• SOURCE RECORDS:
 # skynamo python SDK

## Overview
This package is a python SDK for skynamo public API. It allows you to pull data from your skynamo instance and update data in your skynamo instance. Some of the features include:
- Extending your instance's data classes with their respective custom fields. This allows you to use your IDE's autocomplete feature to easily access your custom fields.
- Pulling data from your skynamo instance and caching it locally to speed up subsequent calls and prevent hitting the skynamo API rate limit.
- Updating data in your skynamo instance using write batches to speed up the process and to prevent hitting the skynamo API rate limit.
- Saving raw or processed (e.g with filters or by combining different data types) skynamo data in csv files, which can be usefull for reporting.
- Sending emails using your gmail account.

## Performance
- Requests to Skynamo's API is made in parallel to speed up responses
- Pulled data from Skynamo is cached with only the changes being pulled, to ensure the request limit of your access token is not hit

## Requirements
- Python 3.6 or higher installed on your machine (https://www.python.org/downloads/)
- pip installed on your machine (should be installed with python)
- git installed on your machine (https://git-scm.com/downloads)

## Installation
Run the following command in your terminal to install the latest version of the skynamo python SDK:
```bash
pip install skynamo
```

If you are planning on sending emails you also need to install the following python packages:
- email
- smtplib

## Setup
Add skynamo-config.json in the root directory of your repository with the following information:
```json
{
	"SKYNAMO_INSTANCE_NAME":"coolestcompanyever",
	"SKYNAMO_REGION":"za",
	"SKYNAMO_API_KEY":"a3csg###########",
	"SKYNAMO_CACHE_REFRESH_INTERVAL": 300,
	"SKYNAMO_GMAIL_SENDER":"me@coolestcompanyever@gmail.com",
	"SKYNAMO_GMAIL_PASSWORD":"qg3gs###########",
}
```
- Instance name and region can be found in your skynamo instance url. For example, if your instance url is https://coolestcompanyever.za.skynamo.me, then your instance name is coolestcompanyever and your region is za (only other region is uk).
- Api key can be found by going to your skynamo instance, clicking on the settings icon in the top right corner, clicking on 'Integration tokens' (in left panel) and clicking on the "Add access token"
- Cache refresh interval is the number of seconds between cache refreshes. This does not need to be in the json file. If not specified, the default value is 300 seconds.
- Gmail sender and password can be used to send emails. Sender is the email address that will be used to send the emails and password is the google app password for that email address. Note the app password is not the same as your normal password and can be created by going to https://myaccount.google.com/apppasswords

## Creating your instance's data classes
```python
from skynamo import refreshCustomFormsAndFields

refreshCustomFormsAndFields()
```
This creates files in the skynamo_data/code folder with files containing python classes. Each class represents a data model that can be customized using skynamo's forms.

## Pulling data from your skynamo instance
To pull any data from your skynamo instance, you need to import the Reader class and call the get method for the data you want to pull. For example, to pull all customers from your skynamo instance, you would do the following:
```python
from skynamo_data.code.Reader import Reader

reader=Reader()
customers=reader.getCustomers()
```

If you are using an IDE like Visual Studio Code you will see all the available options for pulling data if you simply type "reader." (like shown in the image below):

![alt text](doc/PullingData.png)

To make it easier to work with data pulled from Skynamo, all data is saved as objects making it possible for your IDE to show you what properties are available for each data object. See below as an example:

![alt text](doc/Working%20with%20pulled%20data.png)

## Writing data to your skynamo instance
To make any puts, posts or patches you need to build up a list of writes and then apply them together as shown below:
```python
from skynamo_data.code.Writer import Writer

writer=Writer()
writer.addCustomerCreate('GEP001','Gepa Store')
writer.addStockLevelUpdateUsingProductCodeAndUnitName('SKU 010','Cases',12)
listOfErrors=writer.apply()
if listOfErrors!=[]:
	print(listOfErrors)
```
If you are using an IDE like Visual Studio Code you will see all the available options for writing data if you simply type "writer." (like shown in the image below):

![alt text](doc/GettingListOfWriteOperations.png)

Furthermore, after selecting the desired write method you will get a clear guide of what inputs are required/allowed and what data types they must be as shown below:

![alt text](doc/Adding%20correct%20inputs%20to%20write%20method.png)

• TASK PROMPT:
Please return every line of the material above that includes "coolestcompanyever".

• RESULT OF THIS TASK:
	"SKYNAMO_INSTANCE_NAME":"coolestcompanyever",
	"SKYNAMO_GMAIL_SENDER":"me@coolestcompanyever@gmail.com",
- Instance name and region can be found in your skynamo instance url. For example, if your instance url is https://coolestcompanyever.za.skynamo.me, then your instance name is coolestcompanyever and your region is za (only other region is uk).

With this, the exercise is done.